Using a pen tablet with a widescreen monitor presents some challenges and some new opportunities with a pen tablet due to the extreme differences in aspect ratio.
Normally a pen tablet aspect ratio has an aspect ratio of around 16:10 but monitors often have an aspect ratio of 16:9. By default this distorts shapes drawn on the pen tablet so that they appear stretched slightly in one direction. The solution is to force the tablet's active area aspect ratio to match that of the monitor.
Because the aspect ratios are close (1.6 vs 1.78), we lose a little bit of active area on the tablet, but now the drawing is without distortion.
But in the widescreen case, the aspect ratios are quite different (1.6 vs 2.33). So, if we match the tablet's aspect ratio to the monitor, we lose much more active area.
You could map the active area of the tablet to a region of the monitor with the same aspect ratio.
The region is shown in the center of the monitor, but it could be left or right aligned.
You get to use the full area of your tablet, but then you have to carefully possition yoru drawing application into a region that the tablet is mapped to.
This is pretty rare, but I've seen people do it.
If you can reliably tile your windows to the left half and right half, this is an alternative arrangement
It loses active area on the tablet, but may be easier to work with in terms of resizing windows.
Some widescreen monitors, support presenting themselves to a computer as two separate monitors.

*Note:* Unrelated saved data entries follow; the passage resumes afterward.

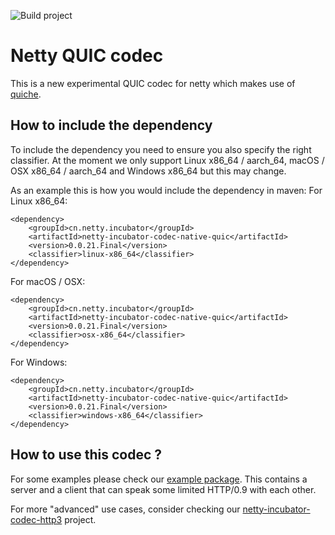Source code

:![Build project](https://github.com/netty/netty-incubator-codec-quic/workflows/Build%20project/badge.svg)

# Netty QUIC codec

This is a new experimental QUIC codec for netty which makes use of [quiche](https://github.com/cloudflare/quiche).

## How to include the dependency

To include the dependency you need to ensure you also specify the right classifier. At the moment we only support Linux
 x86_64 / aarch_64, macOS / OSX x86_64 / aarch_64 and Windows x86_64 but this may change. 
 
As an example this is how you would include the dependency in maven:
For Linux x86_64:
```
<dependency>
    <groupId>cn.netty.incubator</groupId>
    <artifactId>netty-incubator-codec-native-quic</artifactId>
    <version>0.0.21.Final</version>
    <classifier>linux-x86_64</classifier>
</dependency>
```

For macOS / OSX:

```
<dependency>
    <groupId>cn.netty.incubator</groupId>
    <artifactId>netty-incubator-codec-native-quic</artifactId>
    <version>0.0.21.Final</version>
    <classifier>osx-x86_64</classifier>
</dependency>
```

For Windows:

```
<dependency>
    <groupId>cn.netty.incubator</groupId>
    <artifactId>netty-incubator-codec-native-quic</artifactId>
    <version>0.0.21.Final</version>
    <classifier>windows-x86_64</classifier>
</dependency>
```

## How to use this codec ?

For some examples please check our 
[example package](https://github.com/netty/netty-incubator-codec-quic/tree/main/codec-native-quic/src/test/java/io/netty/incubator/codec/quic).
This contains a server and a client that can speak some limited HTTP/0.9 with each other.

For more "advanced" use cases, consider checking our
[netty-incubator-codec-http3](https://github.com/netty/netty-incubator-codec-http3) project.
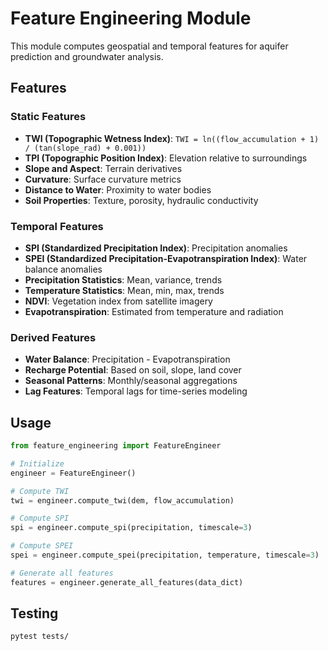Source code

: # Feature Engineering Module

This module computes geospatial and temporal features for aquifer prediction and groundwater analysis.

## Features

### Static Features
- **TWI (Topographic Wetness Index)**: `TWI = ln((flow_accumulation + 1) / (tan(slope_rad) + 0.001))`
- **TPI (Topographic Position Index)**: Elevation relative to surroundings
- **Slope and Aspect**: Terrain derivatives
- **Curvature**: Surface curvature metrics
- **Distance to Water**: Proximity to water bodies
- **Soil Properties**: Texture, porosity, hydraulic conductivity

### Temporal Features
- **SPI (Standardized Precipitation Index)**: Precipitation anomalies
- **SPEI (Standardized Precipitation-Evapotranspiration Index)**: Water balance anomalies
- **Precipitation Statistics**: Mean, variance, trends
- **Temperature Statistics**: Mean, min, max, trends
- **NDVI**: Vegetation index from satellite imagery
- **Evapotranspiration**: Estimated from temperature and radiation

### Derived Features
- **Water Balance**: Precipitation - Evapotranspiration
- **Recharge Potential**: Based on soil, slope, land cover
- **Seasonal Patterns**: Monthly/seasonal aggregations
- **Lag Features**: Temporal lags for time-series modeling

## Usage

```python
from feature_engineering import FeatureEngineer

# Initialize
engineer = FeatureEngineer()

# Compute TWI
twi = engineer.compute_twi(dem, flow_accumulation)

# Compute SPI
spi = engineer.compute_spi(precipitation, timescale=3)

# Compute SPEI
spei = engineer.compute_spei(precipitation, temperature, timescale=3)

# Generate all features
features = engineer.generate_all_features(data_dict)
```

## Testing

```bash
pytest tests/
```

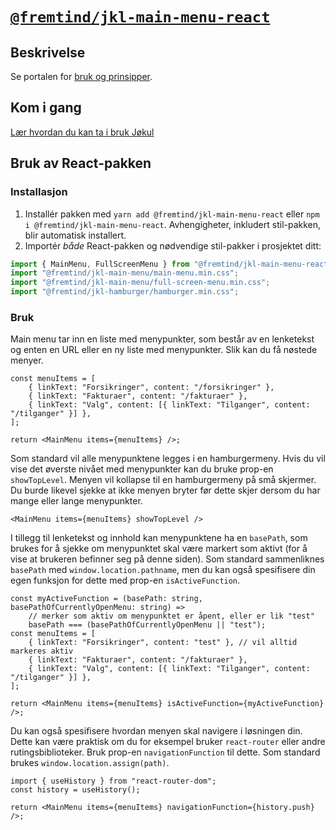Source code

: # [`@fremtind/jkl-main-menu-react`](https://jokul.fremtind.no/komponenter/mainmenu)

## Beskrivelse

Se portalen for [bruk og prinsipper](https://jokul.fremtind.no/komponenter/mainmenu).

## Kom i gang

[Lær hvordan du kan ta i bruk Jøkul](https://jokul.fremtind.no/komigang/utvikling)

## Bruk av React-pakken

### Installasjon

1. Installér pakken med `yarn add @fremtind/jkl-main-menu-react` eller `npm i @fremtind/jkl-main-menu-react`. Avhengigheter, inkludert stil-pakken, blir automatisk installert.
2. Importér _både_ React-pakken og nødvendige stil-pakker i prosjektet ditt:

```js
import { MainMenu, FullScreenMenu } from "@fremtind/jkl-main-menu-react";
import "@fremtind/jkl-main-menu/main-menu.min.css";
import "@fremtind/jkl-main-menu/full-screen-menu.min.css";
import "@fremtind/jkl-hamburger/hamburger.min.css";
```

### Bruk

Main menu tar inn en liste med menypunkter, som består av en lenketekst og enten en URL eller en ny liste med menypunkter. Slik kan du få nøstede menyer.

```tsx
const menuItems = [
    { linkText: "Forsikringer", content: "/forsikringer" },
    { linkText: "Fakturaer", content: "/fakturaer" },
    { linkText: "Valg", content: [{ linkText: "Tilganger", content: "/tilganger" }] },
];

return <MainMenu items={menuItems} />;
```

Som standard vil alle menypunktene legges i en hamburgermeny. Hvis du vil vise det øverste nivået med menypunkter kan du bruke prop-en `showTopLevel`. Menyen vil kollapse til en hamburgermeny på små skjermer. Du burde likevel sjekke at ikke menyen bryter før dette skjer dersom du har mange eller lange menypunkter.

```tsx
<MainMenu items={menuItems} showTopLevel />
```

I tillegg til lenketekst og innhold kan menypunktene ha en `basePath`, som brukes for å sjekke om menypunktet skal være markert som aktivt (for å vise at brukeren befinner seg på denne siden). Som standard sammenliknes `basePath` med `window.location.pathname`, men du kan også spesifisere din egen funksjon for dette med prop-en `isActiveFunction`.

```tsx
const myActiveFunction = (basePath: string, basePathOfCurrentlyOpenMenu: string) =>
    // merker som aktiv om menypunktet er åpent, eller er lik "test"
    basePath === (basePathOfCurrentlyOpenMenu || "test");
const menuItems = [
    { linkText: "Forsikringer", content: "test" }, // vil alltid markeres aktiv
    { linkText: "Fakturaer", content: "/fakturaer" },
    { linkText: "Valg", content: [{ linkText: "Tilganger", content: "/tilganger" }] },
];

return <MainMenu items={menuItems} isActiveFunction={myActiveFunction} />;
```

Du kan også spesifisere hvordan menyen skal navigere i løsningen din. Dette kan være praktisk om du for eksempel bruker `react-router` eller andre rutingsbiblioteker. Bruk prop-en `navigationFunction` til dette. Som standard brukes `window.location.assign(path)`.

```tsx
import { useHistory } from "react-router-dom";
const history = useHistory();

return <MainMenu items={menuItems} navigationFunction={history.push} />;
```
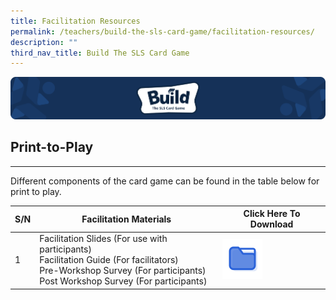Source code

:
 ```yaml
---
title: Facilitation Resources
permalink: /teachers/build-the-sls-card-game/facilitation-resources/
description: ""
third_nav_title: Build The SLS Card Game
---
```

<img alt="" src="/images/SLS%20Build/banner2.png">
<h2 id="print-to-play-">Print-to-Play </h2>
<hr>
<p>Different components of the card game can be found in the table below for print to play.</p>
<table>
<thead>
<tr>
<th>S/N</th>
<th>Facilitation Materials</th>
<th>Click Here To Download</th>
</tr>
</thead>
<tbody>
<tr>
<td>1</td>
<td>Facilitation Slides (For use with participants) <br>Facilitation Guide (For facilitators)<br>Pre-Workshop Survey (For participants)<br>Post Workshop Survey (For participants)</td>
<td><a href="https://go.gov.sg/build-facilitationguide"><img alt="" src="/images/Icons/FolderFilled32.svg"></a></td>
</tr>
</tbody>
</table>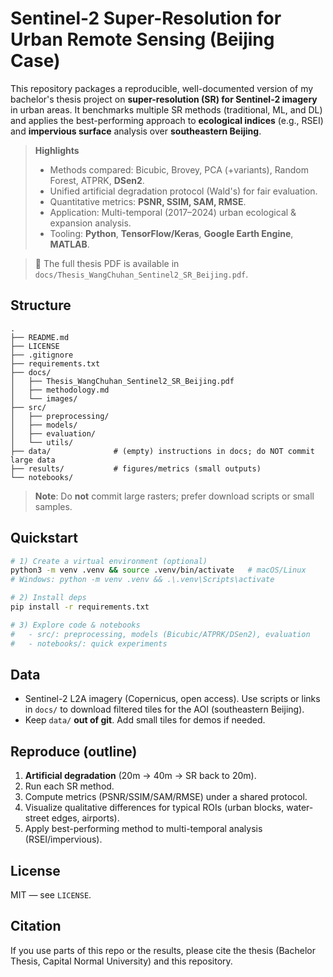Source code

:# Sentinel-2 Super-Resolution for Urban Remote Sensing (Beijing Case)

This repository packages a reproducible, well-documented version of my bachelor's thesis project on **super-resolution (SR) for Sentinel-2 imagery** in urban areas. It benchmarks multiple SR methods (traditional, ML, and DL) and applies the best-performing approach to **ecological indices** (e.g., RSEI) and **impervious surface** analysis over **southeastern Beijing**.

> **Highlights**
> - Methods compared: Bicubic, Brovey, PCA (+variants), Random Forest, ATPRK, **DSen2**.
> - Unified artificial degradation protocol (Wald's) for fair evaluation.
> - Quantitative metrics: **PSNR, SSIM, SAM, RMSE**.
> - Application: Multi-temporal (2017–2024) urban ecological & expansion analysis.
> - Tooling: **Python**, **TensorFlow/Keras**, **Google Earth Engine**, **MATLAB**.

> 📄 The full thesis PDF is available in `docs/Thesis_WangChuhan_Sentinel2_SR_Beijing.pdf`.

## Structure
```
.
├── README.md
├── LICENSE
├── .gitignore
├── requirements.txt
├── docs/
│   ├── Thesis_WangChuhan_Sentinel2_SR_Beijing.pdf
│   ├── methodology.md
│   └── images/
├── src/
│   ├── preprocessing/
│   ├── models/
│   ├── evaluation/
│   └── utils/
├── data/              # (empty) instructions in docs; do NOT commit large data
├── results/           # figures/metrics (small outputs)
└── notebooks/
```
> **Note**: Do **not** commit large rasters; prefer download scripts or small samples.

## Quickstart
```bash
# 1) Create a virtual environment (optional)
python3 -m venv .venv && source .venv/bin/activate   # macOS/Linux
# Windows: python -m venv .venv && .\.venv\Scripts\activate

# 2) Install deps
pip install -r requirements.txt

# 3) Explore code & notebooks
#   - src/: preprocessing, models (Bicubic/ATPRK/DSen2), evaluation
#   - notebooks/: quick experiments
```

## Data
- Sentinel-2 L2A imagery (Copernicus, open access). Use scripts or links in `docs/` to download filtered tiles for the AOI (southeastern Beijing).
- Keep `data/` **out of git**. Add small tiles for demos if needed.

## Reproduce (outline)
1. **Artificial degradation** (20m → 40m → SR back to 20m).
2. Run each SR method.
3. Compute metrics (PSNR/SSIM/SAM/RMSE) under a shared protocol.
4. Visualize qualitative differences for typical ROIs (urban blocks, water-street edges, airports).
5. Apply best-performing method to multi-temporal analysis (RSEI/impervious).

## License
MIT — see `LICENSE`.

## Citation
If you use parts of this repo or the results, please cite the thesis (Bachelor Thesis, Capital Normal University) and this repository.
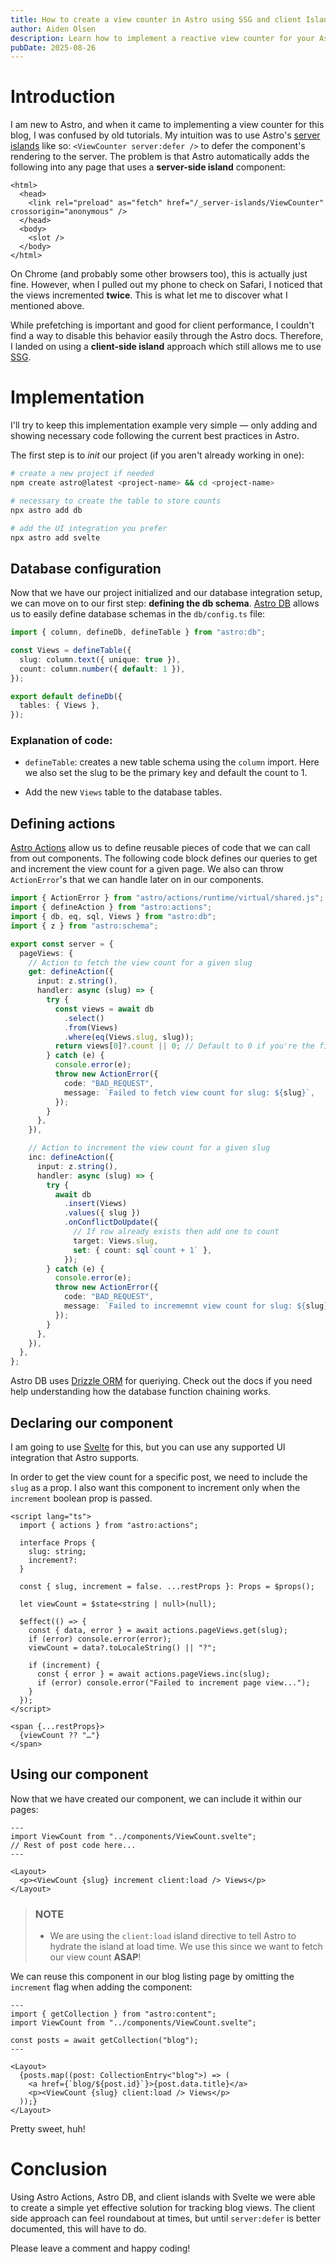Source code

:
 ```yaml
---
title: How to create a view counter in Astro using SSG and client Islands
author: Aiden Olsen
description: Learn how to implement a reactive view counter for your Astro blog.
pubDate: 2025-08-26
---
```


# Introduction

I am new to Astro, and when it came to implementing a view counter for this blog, I was confused by old
tutorials. My intuition was to use Astro's [server islands](https://docs.astro.build/en/guides/server-islands/)
like so: `<ViewCounter server:defer />` to defer the component's rendering to the server. The problem is that Astro
automatically adds the following into any page that uses a **server-side island** component:

```astro title="src/layouts/Layout.astro" ins={3}
<html>
  <head>
    <link rel="preload" as="fetch" href="/_server-islands/ViewCounter" crossorigin="anonymous" />
  </head>
  <body>
    <slot />
  </body>
</html>
```

On Chrome (and probably some other browsers too), this is actually just fine. However, when I pulled out
my phone to check on Safari, I noticed that the views incremented **twice**. This is what let me to discover what I mentioned
above.

While prefetching is important and good for client performance, I couldn't find a way to disable this behavior easily through the
Astro docs. Therefore, I landed on using a **client-side island** approach which still allows me to use [SSG](https://en.wikipedia.org/wiki/Static_site_generator).

# Implementation

I'll try to keep this implementation example very simple &mdash; only adding and showing necessary code following the current best practices
in Astro.

The first step is to _init_ our project (if you aren't already working in one):

```zsh title="Project Setup"
# create a new project if needed
npm create astro@latest <project-name> && cd <project-name>

# necessary to create the table to store counts
npx astro add db

# add the UI integration you prefer
npx astro add svelte
```

## Database configuration

Now that we have our project initialized and our database integration setup, we can move on to our first step: **defining the db schema**.
[Astro DB](https://docs.astro.build/en/guides/astro-db/) allows us to easily define database schemas in the `db/config.ts` file:

```ts title="db/config.ts"
import { column, defineDb, defineTable } from "astro:db";

const Views = defineTable({
  slug: column.text({ unique: true }),
  count: column.number({ default: 1 }),
});

export default defineDb({
  tables: { Views },
});
```

### Explanation of code:

- `defineTable`: creates a new table schema using the `column` import. Here we also set the slug to be the primary key and default the count
  to 1.

- Add the new `Views` table to the database tables.

## Defining actions

[Astro Actions](https://docs.astro.build/en/guides/actions/) allow us to define reusable pieces of code that we can call from out components.
The following code block defines our queries to get and increment the view count for a given page. We also can throw `ActionError`'s that we
can handle later on in our components.

```ts title="src/actions/index.ts"
import { ActionError } from "astro/actions/runtime/virtual/shared.js";
import { defineAction } from "astro:actions";
import { db, eq, sql, Views } from "astro:db";
import { z } from "astro:schema";

export const server = {
  pageViews: {
    // Action to fetch the view count for a given slug
    get: defineAction({
      input: z.string(),
      handler: async (slug) => {
        try {
          const views = await db
            .select()
            .from(Views)
            .where(eq(Views.slug, slug));
          return views[0]?.count || 0; // Default to 0 if you're the first to view
        } catch (e) {
          console.error(e);
          throw new ActionError({
            code: "BAD_REQUEST",
            message: `Failed to fetch view count for slug: ${slug}`,
          });
        }
      },
    }),

    // Action to increment the view count for a given slug
    inc: defineAction({
      input: z.string(),
      handler: async (slug) => {
        try {
          await db
            .insert(Views)
            .values({ slug })
            .onConflictDoUpdate({
              // If row already exists then add one to count
              target: Views.slug,
              set: { count: sql`count + 1` },
            });
        } catch (e) {
          console.error(e);
          throw new ActionError({
            code: "BAD_REQUEST",
            message: `Failed to incrememnt view count for slug: ${slug}`,
          });
        }
      },
    }),
  },
};
```

Astro DB uses [Drizzle ORM](https://orm.drizzle.team/) for queriying. Check out the docs if you need help understanding how the
database function chaining works.

## Declaring our component

I am going to use [Svelte](https://svelte.dev/) for this, but you can use any supported UI integration that Astro supports.

In order to get the view count for a specific post, we need to include the `slug` as a prop. I also want this component to
increment only when the `increment` boolean prop is passed.

```svelte title="src/components/ViewCount.astro"
<script lang="ts">
  import { actions } from "astro:actions";

  interface Props {
    slug: string;
    increment?:
  }

  const { slug, increment = false. ...restProps }: Props = $props();

  let viewCount = $state<string | null>(null);

  $effect(() => {
    const { data, error } = await actions.pageViews.get(slug);
    if (error) console.error(error);
    viewCount = data?.toLocaleString() || "?";

    if (increment) {
      const { error } = await actions.pageViews.inc(slug);
      if (error) console.error("Failed to increment page view...");
    }
  });
</script>

<span {...restProps}>
  {viewCount ?? "…"}
</span>
```

## Using our component

Now that we have created our component, we can include it within our pages:

```astro title="src/pages/blog/[...slug].astro" "client:load"
---
import ViewCount from "../components/ViewCount.svelte";
// Rest of post code here...
---

<Layout>
  <p><ViewCount {slug} increment client:load /> Views</p>
</Layout>
```

> ### NOTE
>
> - We are using the `client:load` island directive to tell Astro to hydrate the island at load time.
>   We use this since we want to fetch our view count **ASAP**!

We can reuse this component in our blog listing page by omitting the `increment` flag when adding the component:

```astro title="src/pages/blog/index.astro"
---
import { getCollection } from "astro:content";
import ViewCount from "../components/ViewCount.svelte";

const posts = await getCollection("blog");
---

<Layout>
  {posts.map((post: CollectionEntry<"blog">) => (
    <a href={`blog/${post.id}`}>{post.data.title}</a>
    <p><ViewCount {slug} client:load /> Views</p>
  ));}
</Layout>
```

Pretty sweet, huh!

# Conclusion

Using Astro Actions, Astro DB, and client islands with Svelte we were able to create a simple yet effective solution for
tracking blog views. The client side approach can feel roundabout at times, but until `server:defer` is better documented,
this will have to do.

Please leave a comment and happy coding!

Usually this requires two separate cables for two separate video signals.
In this case you can map the tablet to one the monitors.
This still loses some active area on the tablet, but now it is very easy to get windows into the appropriate regions.
Also some tablets, have the ability for you to use an express key or a pen button to swap between monitors. This means you can use your tablet with the entire physical display of your monitor.